» Task description
For each line in the records that contains "mylist", make a copy.
----------
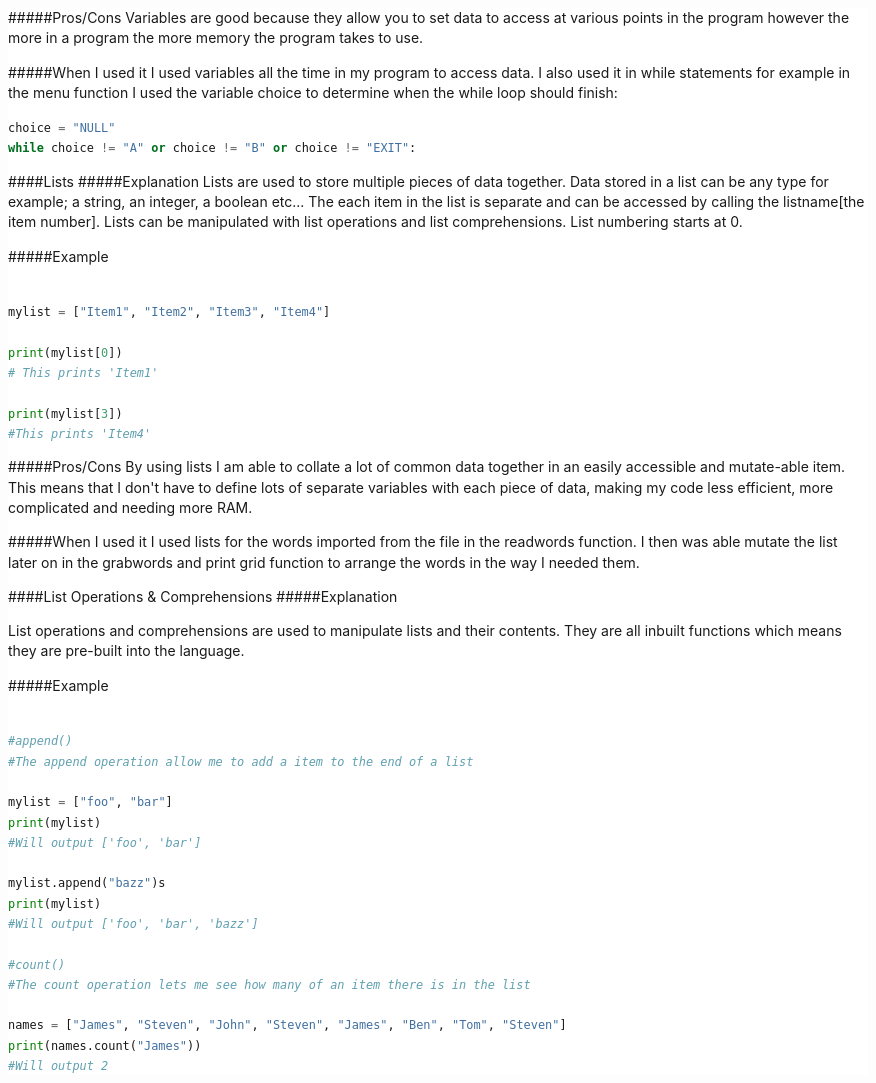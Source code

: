 #####Pros/Cons
Variables are good because they allow you to set data to access at various points in the program however the more in a program the more memory the program takes to use.

#####When I used it
I used variables all the time in my program to access data. I also used it in while statements for example in the menu function I used the variable choice to determine when the while loop should finish:

```python
choice = "NULL"
while choice != "A" or choice != "B" or choice != "EXIT":
```

####Lists
#####Explanation
Lists are used to store multiple pieces of data together. Data stored in a list can be any type for example; a string, an integer, a boolean etc... The each item in the list is separate and can be accessed by calling the listname[the item number]. Lists can be manipulated with list operations and list comprehensions. List numbering starts at 0.

#####Example
```python

mylist = ["Item1", "Item2", "Item3", "Item4"]

print(mylist[0])
# This prints 'Item1'

print(mylist[3])
#This prints 'Item4'
```

#####Pros/Cons
By using lists I am able to collate a lot of common data together in an easily accessible and mutate-able item. This means that I don't have to define lots of separate variables with each piece of data, making my code less efficient, more complicated and needing more RAM.

#####When I used it
I used lists for the words imported from the file in the readwords function. I then was able mutate the list later on in the grabwords and print grid function to arrange the words in the way I needed them.

####List Operations & Comprehensions
#####Explanation

List operations and comprehensions are used to manipulate lists and their contents. They are all inbuilt functions which means they are pre-built into the language. 

#####Example
```python

#append()
#The append operation allow me to add a item to the end of a list

mylist = ["foo", "bar"]
print(mylist)
#Will output ['foo', 'bar']

mylist.append("bazz")s
print(mylist)
#Will output ['foo', 'bar', 'bazz']

#count()
#The count operation lets me see how many of an item there is in the list

names = ["James", "Steven", "John", "Steven", "James", "Ben", "Tom", "Steven"]
print(names.count("James"))
#Will output 2
```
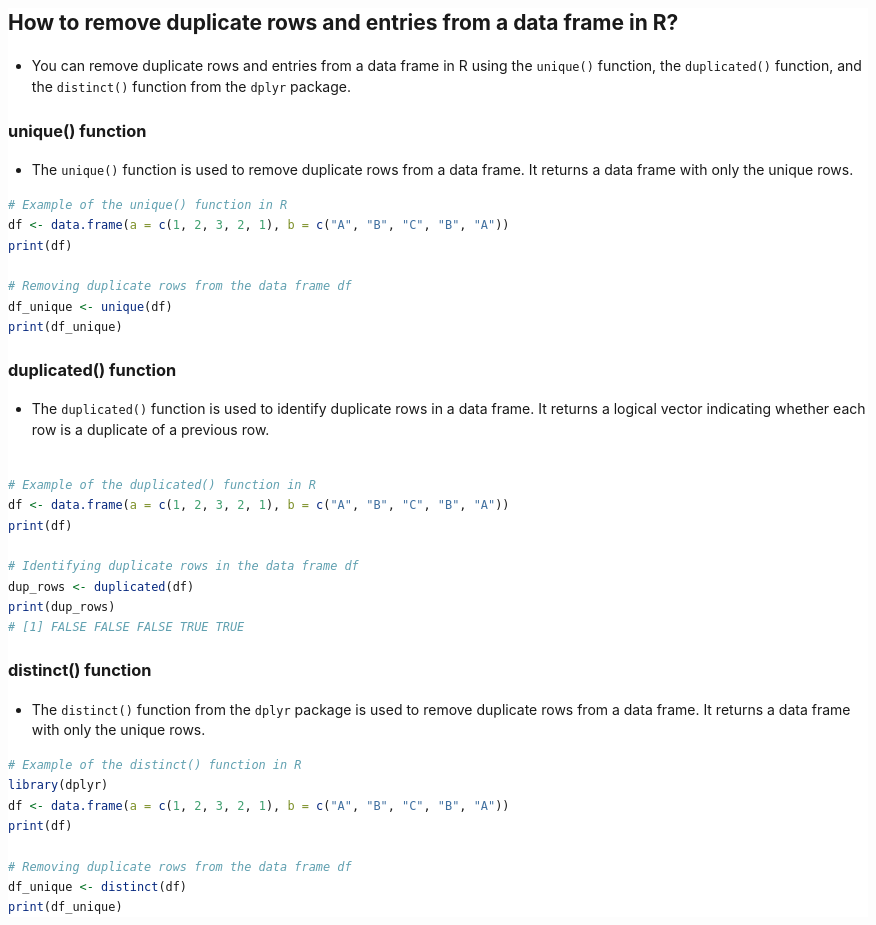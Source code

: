 ## How to remove duplicate rows and entries from a data frame in R?

- You can remove duplicate rows and entries from a data frame in R using the `unique()` function, the `duplicated()` function, and the `distinct()` function from the `dplyr` package.

### unique() function

- The `unique()` function is used to remove duplicate rows from a data frame. It returns a data frame with only the unique rows.

```R
# Example of the unique() function in R
df <- data.frame(a = c(1, 2, 3, 2, 1), b = c("A", "B", "C", "B", "A"))
print(df)

# Removing duplicate rows from the data frame df
df_unique <- unique(df)
print(df_unique)
```

### duplicated() function

- The `duplicated()` function is used to identify duplicate rows in a data frame. It returns a logical vector indicating whether each row is a duplicate of a previous row.

```R

# Example of the duplicated() function in R
df <- data.frame(a = c(1, 2, 3, 2, 1), b = c("A", "B", "C", "B", "A"))
print(df)

# Identifying duplicate rows in the data frame df
dup_rows <- duplicated(df)
print(dup_rows)
# [1] FALSE FALSE FALSE TRUE TRUE
```

### distinct() function

- The `distinct()` function from the `dplyr` package is used to remove duplicate rows from a data frame. It returns a data frame with only the unique rows.

```R
# Example of the distinct() function in R
library(dplyr)
df <- data.frame(a = c(1, 2, 3, 2, 1), b = c("A", "B", "C", "B", "A"))
print(df)

# Removing duplicate rows from the data frame df
df_unique <- distinct(df)
print(df_unique)
```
----------
» Solution to the exercise
mylist = ["Item1", "Item2", "Item3", "Item4"]
print(mylist[0])
print(mylist[3])
mylist = ["foo", "bar"]
print(mylist)
mylist.append("bazz")s
print(mylist)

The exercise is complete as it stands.